SOURCE DATA:

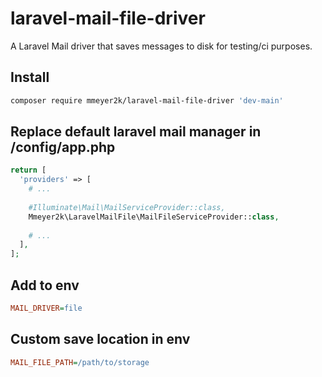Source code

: # laravel-mail-file-driver
A Laravel Mail driver that saves messages to disk for testing/ci purposes.

## Install
```bash
composer require mmeyer2k/laravel-mail-file-driver 'dev-main'
```

## Replace default laravel mail manager in /config/app.php
```php
return [
  'providers' => [
    # ...
    
    #Illuminate\Mail\MailServiceProvider::class,
    Mmeyer2k\LaravelMailFile\MailFileServiceProvider::class,
    
    # ...
  ],
];
```


## Add to env
```ini
MAIL_DRIVER=file
```

## Custom save location in env
```ini
MAIL_FILE_PATH=/path/to/storage
```
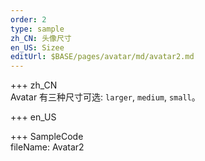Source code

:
 ```yaml
---
order: 2
type: sample
zh_CN: 头像尺寸
en_US: Sizee
editUrl: $BASE/pages/avatar/md/avatar2.md
---
```


+++ zh_CN  
Avatar 有三种尺寸可选: <Code>larger</Code>, <Code>medium</Code>,
<Code>small</Code>。

+++ en_US

+++ SampleCode  
fileName: Avatar2

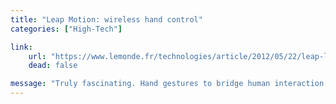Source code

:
 ```yaml
---
title: "Leap Motion: wireless hand control"
categories: ["High-Tech"]

link:
    url: "https://www.lemonde.fr/technologies/article/2012/05/22/leap-le-controle-de-l-ecran-du-bout-des-doigts_1705488_651865.html"
    dead: false

message: "Truly fascinating. Hand gestures to bridge human interaction and computers."
---
```

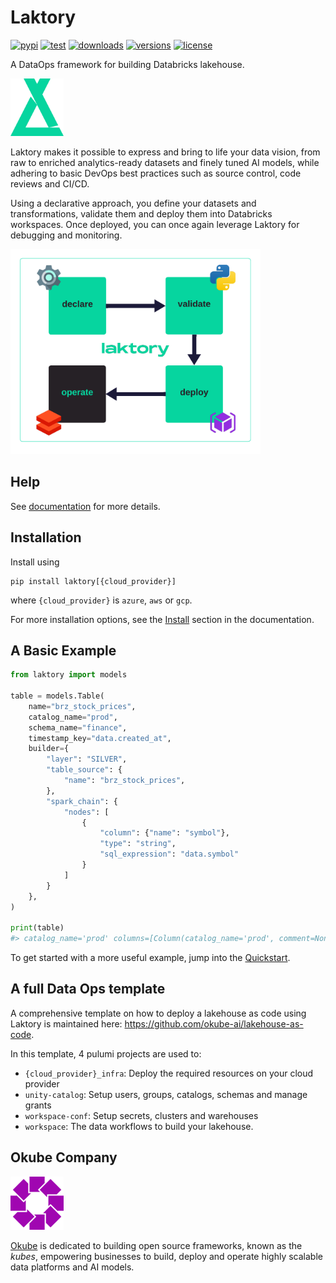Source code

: 
# Laktory

[![pypi](https://img.shields.io/pypi/v/laktory.svg)](https://pypi.org/project/laktory/)
[![test](https://github.com/okube-ai/laktory/actions/workflows/test.yml/badge.svg)](https://github.com/okube-ai/laktory/actions/workflows/test.yml)
[![downloads](https://static.pepy.tech/badge/laktory/month)](https://pepy.tech/project/laktory)
[![versions](https://img.shields.io/pypi/pyversions/laktory.svg)](https://github.com/okube-ai/laktory)
[![license](https://img.shields.io/github/license/okube-ai/laktory.svg)](https://github.com/okube-ai/laktory/blob/main/LICENSE)

A DataOps framework for building Databricks lakehouse.

<img src="docs/images/logo_sg.png" alt="laktory logo" width="85"/>

Laktory makes it possible to express and bring to life your data vision, from raw to enriched analytics-ready datasets and finely tuned AI models, while adhering to basic DevOps best practices such as source control, code reviews and CI/CD.

Using a declarative approach, you define your datasets and transformations, validate them and deploy them into Databricks workspaces. 
Once deployed, you can once again leverage Laktory for debugging and monitoring.  

<img src="docs/images/what_is_laktory.png" alt="what is laktory" width="400"/>

## Help
See [documentation](https://www.laktory.ai/) for more details.

## Installation
Install using 
```commandline
pip install laktory[{cloud_provider}]
```
where `{cloud_provider}` is `azure`, `aws` or `gcp`. 

For more installation options,
see the [Install](https://www.laktory.ai/install/) section in the documentation.

## A Basic Example
```py
from laktory import models

table = models.Table(
    name="brz_stock_prices",
    catalog_name="prod",
    schema_name="finance",
    timestamp_key="data.created_at",
    builder={
        "layer": "SILVER",
        "table_source": {
            "name": "brz_stock_prices",
        },
        "spark_chain": {
            "nodes": [
                {
                    "column": {"name": "symbol"},
                    "type": "string",
                    "sql_expression": "data.symbol"
                }
            ]
        }
    },
)

print(table)
#> catalog_name='prod' columns=[Column(catalog_name='prod', comment=None, name='symbol', pii=None, schema_name='finance', spark_func_args=[], spark_func_kwargs={}, spark_func_name=None, sql_expression='data.symbol', table_name='brz_stock_prices', type='string', unit=None)] comment=None data=None grants=None name='brz_stock_prices' primary_key=None schema_name='finance' timestamp_key='data.created_at' builder=TableBuilder(drop_source_columns=True, drop_duplicates=None, event_source=None, joins=[], pipeline_name=None, table_source=TableDataSource(read_as_stream=True, catalog_name='prod', cdc=None, selects=None, filter=None, from_pipeline=True, name='brz_stock_prices', schema_name='finance', watermark=None), layer='SILVER')
```

To get started with a more useful example, jump into the [Quickstart](https://www.laktory.ai/quickstart/).



## A full Data Ops template
A comprehensive template on how to deploy a lakehouse as code using Laktory is maintained here:
https://github.com/okube-ai/lakehouse-as-code.

In this template, 4 pulumi projects are used to:
- `{cloud_provider}_infra`: Deploy the required resources on your cloud provider
- `unity-catalog`: Setup users, groups, catalogs, schemas and manage grants
- `workspace-conf`: Setup secrets, clusters and warehouses
- `workspace`: The data workflows to build your lakehouse.

## Okube Company
<img src="docs/images/okube.png" alt="okube logo" width="85"/>

[Okube](https://www.okube.ai) is dedicated to building open source frameworks, known as the *kubes*, empowering businesses to build, deploy and operate highly scalable data platforms and AI models. 

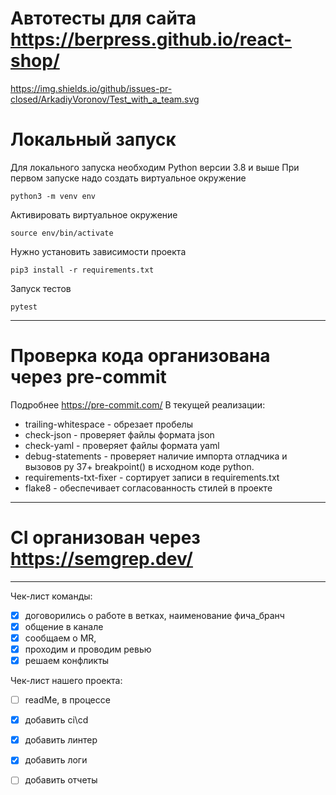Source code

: # Автотесты для сайта https://berpress.github.io/react-shop/

https://img.shields.io/github/issues-pr-closed/ArkadiyVoronov/Test_with_a_team.svg


# Локальный запуск

Для локального запуска необходим Python версии 3.8 и выше
При первом запуске надо создать виртуальное окружение

```angular2html
python3 -m venv env
```

Активировать виртуальное окружение

```angular2html
source env/bin/activate
```

Нужно установить зависимости проекта

```angular2html
pip3 install -r requirements.txt
```

Запуск тестов

```angular2html
pytest
```
---

# Проверка кода организована через pre-commit
Подробнее https://pre-commit.com/
В текущей реализации: 
* trailing-whitespace - обрезает пробелы
* check-json - проверяет файлы формата json
* check-yaml - проверяет файлы формата yaml
* debug-statements - проверяет наличие импорта отладчика и вызовов py 37+ breakpoint() в исходном коде python.
* requirements-txt-fixer - сортирует записи в requirements.txt
* flake8 - обеспечивает согласованность стилей в проекте
---
# CI организован через https://semgrep.dev/

---


Чек-лист команды:
+ [x] договорились о работе в ветках, наименование фича_бранч
+ [x] общение в канале 
+ [x] сообщаем о MR, 
+ [x] проходим и проводим ревью
+ [x] решаем конфликты

Чек-лист нашего проекта:
+ [ ] readMe, в процессе
+ [x] добавить ci\cd
+ [x] добавить линтер
+ [x] добавить логи
+ [ ] добавить отчеты

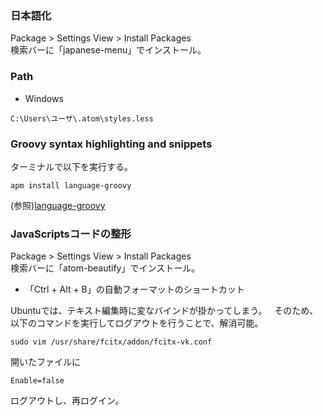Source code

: ### 日本語化
Package > Settings View > Install Packages  
検索バーに「japanese-menu」でインストール。

### Path

* Windows
```
C:\Users\ユーザ\.atom\styles.less
```
### Groovy syntax highlighting and snippets
ターミナルで以下を実行する。

```shell
apm install language-groovy
```
(参照)[language-groovy](https://atom.io/packages/language-groovy)

### JavaScriptsコードの整形
Package > Settings View > Install Packages  
検索バーに「atom-beautify」でインストール。

* 「Ctrl + Alt + B」の自動フォーマットのショートカット

Ubuntuでは、テキスト編集時に変なバインドが掛かってしまう。  
そのため、以下のコマンドを実行してログアウトを行うことで、解消可能。

```
sudo vim /usr/share/fcitx/addon/fcitx-vk.conf 
```

開いたファイルに
```
Enable=false 
```

ログアウトし、再ログイン。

ACTION ITEM:
From the entries above, extract each line containing "datasets".

SOLUTION:
Laktory makes it possible to express and bring to life your data vision, from raw to enriched analytics-ready datasets and finely tuned AI models, while adhering to basic DevOps best practices such as source control, code reviews and CI/CD.
Using a declarative approach, you define your datasets and transformations, validate them and deploy them into Databricks workspaces. 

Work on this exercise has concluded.